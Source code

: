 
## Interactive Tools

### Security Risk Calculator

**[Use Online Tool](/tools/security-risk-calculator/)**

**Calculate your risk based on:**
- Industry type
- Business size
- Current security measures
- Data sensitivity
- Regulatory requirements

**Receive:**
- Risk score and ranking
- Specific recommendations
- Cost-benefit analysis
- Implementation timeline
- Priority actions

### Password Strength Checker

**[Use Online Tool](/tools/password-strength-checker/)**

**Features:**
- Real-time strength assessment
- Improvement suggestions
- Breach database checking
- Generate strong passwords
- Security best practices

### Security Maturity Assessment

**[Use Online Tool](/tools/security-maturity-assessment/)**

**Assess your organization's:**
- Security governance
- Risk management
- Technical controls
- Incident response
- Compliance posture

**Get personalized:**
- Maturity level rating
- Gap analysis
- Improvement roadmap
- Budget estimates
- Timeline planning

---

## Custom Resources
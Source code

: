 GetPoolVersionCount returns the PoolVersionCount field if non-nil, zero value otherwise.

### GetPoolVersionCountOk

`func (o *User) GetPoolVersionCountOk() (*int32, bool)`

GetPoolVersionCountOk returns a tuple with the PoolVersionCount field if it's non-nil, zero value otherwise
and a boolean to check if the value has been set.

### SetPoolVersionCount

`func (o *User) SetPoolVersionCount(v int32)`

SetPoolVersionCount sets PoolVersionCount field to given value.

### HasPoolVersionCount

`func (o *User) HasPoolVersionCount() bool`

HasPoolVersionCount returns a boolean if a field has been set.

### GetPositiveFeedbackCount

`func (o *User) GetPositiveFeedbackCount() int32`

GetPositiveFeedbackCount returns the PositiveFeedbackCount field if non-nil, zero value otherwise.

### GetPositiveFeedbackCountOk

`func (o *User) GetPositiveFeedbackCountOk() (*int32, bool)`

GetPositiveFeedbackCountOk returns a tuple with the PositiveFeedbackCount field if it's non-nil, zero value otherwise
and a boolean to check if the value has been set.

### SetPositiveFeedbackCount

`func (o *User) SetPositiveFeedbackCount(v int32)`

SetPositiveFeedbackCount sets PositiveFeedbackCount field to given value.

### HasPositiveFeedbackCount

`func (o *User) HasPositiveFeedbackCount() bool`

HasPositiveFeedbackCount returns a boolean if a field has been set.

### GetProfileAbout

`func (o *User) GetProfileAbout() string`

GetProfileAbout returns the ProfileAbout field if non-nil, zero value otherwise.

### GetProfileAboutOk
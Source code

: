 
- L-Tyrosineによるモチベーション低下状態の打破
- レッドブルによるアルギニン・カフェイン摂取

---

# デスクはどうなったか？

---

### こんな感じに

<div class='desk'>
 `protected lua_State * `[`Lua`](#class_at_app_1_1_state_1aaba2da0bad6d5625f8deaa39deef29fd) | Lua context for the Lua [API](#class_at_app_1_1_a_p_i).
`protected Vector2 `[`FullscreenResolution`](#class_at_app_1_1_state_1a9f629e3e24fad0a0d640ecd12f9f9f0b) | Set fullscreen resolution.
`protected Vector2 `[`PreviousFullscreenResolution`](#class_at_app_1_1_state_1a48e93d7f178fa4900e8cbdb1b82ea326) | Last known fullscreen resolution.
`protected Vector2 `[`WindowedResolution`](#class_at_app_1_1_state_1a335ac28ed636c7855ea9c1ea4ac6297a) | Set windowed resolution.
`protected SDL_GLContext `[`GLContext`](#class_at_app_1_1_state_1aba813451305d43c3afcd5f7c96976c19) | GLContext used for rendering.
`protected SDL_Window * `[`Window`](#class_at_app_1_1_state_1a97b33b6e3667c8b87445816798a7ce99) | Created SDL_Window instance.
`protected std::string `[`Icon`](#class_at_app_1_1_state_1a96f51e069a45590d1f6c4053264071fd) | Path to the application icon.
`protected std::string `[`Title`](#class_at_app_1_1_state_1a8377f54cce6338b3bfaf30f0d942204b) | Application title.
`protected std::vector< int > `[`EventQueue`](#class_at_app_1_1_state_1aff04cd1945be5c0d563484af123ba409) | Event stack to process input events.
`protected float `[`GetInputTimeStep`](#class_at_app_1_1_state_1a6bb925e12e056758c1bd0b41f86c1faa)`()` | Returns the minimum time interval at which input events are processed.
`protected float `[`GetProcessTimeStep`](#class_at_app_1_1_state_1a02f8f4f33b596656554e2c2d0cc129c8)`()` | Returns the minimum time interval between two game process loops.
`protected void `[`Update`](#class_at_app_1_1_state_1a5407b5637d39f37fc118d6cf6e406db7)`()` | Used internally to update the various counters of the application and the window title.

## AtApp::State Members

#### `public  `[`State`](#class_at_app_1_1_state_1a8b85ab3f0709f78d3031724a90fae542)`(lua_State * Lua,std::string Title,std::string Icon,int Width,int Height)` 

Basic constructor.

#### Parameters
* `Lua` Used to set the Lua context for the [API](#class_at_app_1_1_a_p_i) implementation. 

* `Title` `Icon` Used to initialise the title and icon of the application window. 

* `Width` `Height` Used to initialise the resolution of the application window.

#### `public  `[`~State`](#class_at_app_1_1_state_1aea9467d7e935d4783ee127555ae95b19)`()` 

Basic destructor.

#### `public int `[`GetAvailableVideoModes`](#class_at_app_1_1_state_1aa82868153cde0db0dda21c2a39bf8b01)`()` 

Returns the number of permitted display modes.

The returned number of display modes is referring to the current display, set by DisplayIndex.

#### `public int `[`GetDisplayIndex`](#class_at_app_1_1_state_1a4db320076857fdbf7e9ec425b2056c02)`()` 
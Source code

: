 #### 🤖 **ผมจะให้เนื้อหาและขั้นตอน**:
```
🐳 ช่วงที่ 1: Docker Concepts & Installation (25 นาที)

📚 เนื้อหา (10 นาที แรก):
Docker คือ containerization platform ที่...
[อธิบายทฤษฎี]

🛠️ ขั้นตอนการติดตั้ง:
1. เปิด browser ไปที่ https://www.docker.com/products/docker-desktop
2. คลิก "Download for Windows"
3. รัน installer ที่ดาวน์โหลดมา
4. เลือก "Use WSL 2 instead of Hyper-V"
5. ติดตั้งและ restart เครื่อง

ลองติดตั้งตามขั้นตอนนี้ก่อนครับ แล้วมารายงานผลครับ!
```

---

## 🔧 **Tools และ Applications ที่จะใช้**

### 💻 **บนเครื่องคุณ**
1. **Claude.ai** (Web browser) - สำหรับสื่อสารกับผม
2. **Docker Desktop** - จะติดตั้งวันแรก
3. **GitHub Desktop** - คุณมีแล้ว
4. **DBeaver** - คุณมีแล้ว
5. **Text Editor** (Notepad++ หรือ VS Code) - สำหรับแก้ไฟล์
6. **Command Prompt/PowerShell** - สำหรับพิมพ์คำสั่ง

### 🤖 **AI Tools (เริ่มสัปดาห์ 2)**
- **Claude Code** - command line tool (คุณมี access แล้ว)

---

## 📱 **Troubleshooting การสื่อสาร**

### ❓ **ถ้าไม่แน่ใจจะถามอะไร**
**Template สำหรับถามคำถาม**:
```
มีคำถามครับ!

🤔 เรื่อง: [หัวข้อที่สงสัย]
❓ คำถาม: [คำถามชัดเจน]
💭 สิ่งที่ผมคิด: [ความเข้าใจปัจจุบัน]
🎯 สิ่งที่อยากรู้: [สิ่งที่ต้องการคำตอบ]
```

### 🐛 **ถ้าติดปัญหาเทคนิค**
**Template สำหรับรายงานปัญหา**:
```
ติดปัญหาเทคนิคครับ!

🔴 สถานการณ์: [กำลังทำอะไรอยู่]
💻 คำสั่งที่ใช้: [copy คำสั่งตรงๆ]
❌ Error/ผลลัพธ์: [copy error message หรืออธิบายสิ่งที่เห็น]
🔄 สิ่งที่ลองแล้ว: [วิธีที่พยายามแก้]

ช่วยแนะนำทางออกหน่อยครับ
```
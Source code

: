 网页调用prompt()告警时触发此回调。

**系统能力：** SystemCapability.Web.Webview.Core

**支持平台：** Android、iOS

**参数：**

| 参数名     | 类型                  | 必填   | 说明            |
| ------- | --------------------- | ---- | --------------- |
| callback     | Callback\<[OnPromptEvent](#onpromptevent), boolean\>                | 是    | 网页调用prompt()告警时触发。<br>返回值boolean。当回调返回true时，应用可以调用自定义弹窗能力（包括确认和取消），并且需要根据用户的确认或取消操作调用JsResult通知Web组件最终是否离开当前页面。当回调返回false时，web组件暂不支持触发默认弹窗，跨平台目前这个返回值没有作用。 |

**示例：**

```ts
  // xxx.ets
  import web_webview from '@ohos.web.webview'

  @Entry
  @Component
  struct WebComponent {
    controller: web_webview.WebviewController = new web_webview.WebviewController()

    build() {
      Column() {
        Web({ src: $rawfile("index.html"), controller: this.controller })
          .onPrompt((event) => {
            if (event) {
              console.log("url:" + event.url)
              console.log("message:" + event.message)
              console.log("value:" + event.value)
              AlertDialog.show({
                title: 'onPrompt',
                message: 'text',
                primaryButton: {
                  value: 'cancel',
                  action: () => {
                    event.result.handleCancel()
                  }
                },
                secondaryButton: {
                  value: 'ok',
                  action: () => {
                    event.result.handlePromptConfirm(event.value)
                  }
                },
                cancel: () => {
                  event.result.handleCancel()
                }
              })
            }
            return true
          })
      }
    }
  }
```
■ ■ ■ ■
# WHAT IS NEEDED
The answer should hold only the lines from the start of the records above through the line containing "- Regulatory requirements", each set down exactly.

# EXERCISE RESULT
Source code

: 
## Interactive Tools

### Security Risk Calculator

**[Use Online Tool](/tools/security-risk-calculator/)**

**Calculate your risk based on:**
- Industry type
- Business size
- Current security measures
- Data sensitivity
- Regulatory requirements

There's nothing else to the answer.